7 types of sustainable and eco-friendly homes to get inspired by
Sustainable living in eco-friendly housing is increasingly sought after. A sustainable home can be just as functional and convenient as a conventional home. You don’t have to sacrifice style or comfort with today’s sustainable home features.
What are the different types of sustainable homes?
A sustainable home that uses fewer resources to build and is eco-friendly to live in is desirable among smart home buyers–and renters. Energy-saving new home features are built into some homes. You can add others to existing structures to improve home sustainability. Here are some of the most common sustainable house options and types of sustainable homes.

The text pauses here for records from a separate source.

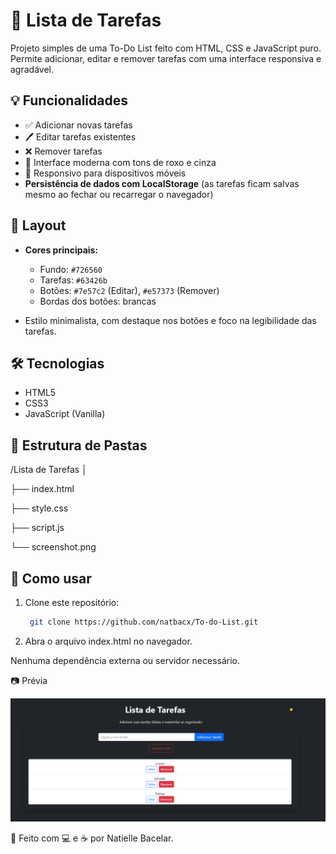 
# 📝 Lista de Tarefas

Projeto simples de uma To-Do List feito com HTML, CSS e JavaScript puro. Permite adicionar, editar e remover tarefas com uma interface responsiva e agradável.

## 💡 Funcionalidades

- ✅ Adicionar novas tarefas
- 🖊️ Editar tarefas existentes
- ❌ Remover tarefas
- 💅 Interface moderna com tons de roxo e cinza
- 📱 Responsivo para dispositivos móveis
-  **Persistência de dados com LocalStorage** (as tarefas ficam salvas mesmo ao fechar ou recarregar o navegador)

## 🎨 Layout

- **Cores principais:**  
  - Fundo: `#726560`  
  - Tarefas: `#63426b`  
  - Botões: `#7e57c2` (Editar), `#e57373` (Remover)  
  - Bordas dos botões: brancas

- Estilo minimalista, com destaque nos botões e foco na legibilidade das tarefas.

## 🛠️ Tecnologias

- HTML5  
- CSS3  
- JavaScript (Vanilla)

## 📁 Estrutura de Pastas
/Lista de Tarefas
│

├── index.html

├── style.css

├── script.js

└── screenshot.png


## 🚀 Como usar

1. Clone este repositório:
   ```bash
    git clone https://github.com/natbacx/To-do-List.git 
   ```

 2.  Abra o arquivo index.html no navegador.

Nenhuma dependência externa ou servidor necessário.

📷 Prévia

![preview](./screenshot.png)


🤖 
Feito com 💻 e ☕ por Natielle Bacelar.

1. Shipping container homes
Using shipping containers to create homes recycles the containers in a way that is structurally strong and extremely energy efficient. Building is fast and doesn’t require a large number of added materials that need to be manufactured and shipped to your home site.
2. Zero-carbon homes
These homes are designed and built to use enough renewable energy that they offset the energy used to construct and run them. Their carbon footprint becomes zero over time. Using passive house technology and off-grid renewable energy plays a big part in making them sustainable.
3. Tiny homes
Downsizing to live in only the space you truly need creates a smaller, more efficient structure. You won’t have to pay to heat and air condition a large amount of space and tiny homes use fewer materials in construction.
4. Prefabricated homes
Houses that are designed and manufactured elsewhere are more efficient to build. Only assembly happens onsite. You can have expertly designed structures that use premium materials at a much lower price.
5. Passive houses
Passive homes make careful use of the sun’s energy to keep a house warm in the winter. They also use ventilation, materials and structural elements to keep the home cooler through the summer.
6. Straw bale homes
These structures are built of bricks of compressed straw that is sealed with a moisture barrier and finished with an attractive plaster outer layer. Because they’re made with a renewable material and because their thick walls offer superior insulation, straw bale homes are highly energy efficient.
7. Earthship homes
A large variety of natural and recycled materials go into building this kind of structure. Recycled aluminum cans, plastic bottles, tires and even cardboard are used. They have a high thermal mass and thick walls, combining to be energy efficient.
Make your home sustainable while enjoying long-term energy savings
By learning how to make your home more sustainable or how to build a sustainable house, you can contribute to a healthier environment. Add in renewable energy options like those offered by Constellation, and you have a sustainable home that will pay you back in energy savings as well as comfort.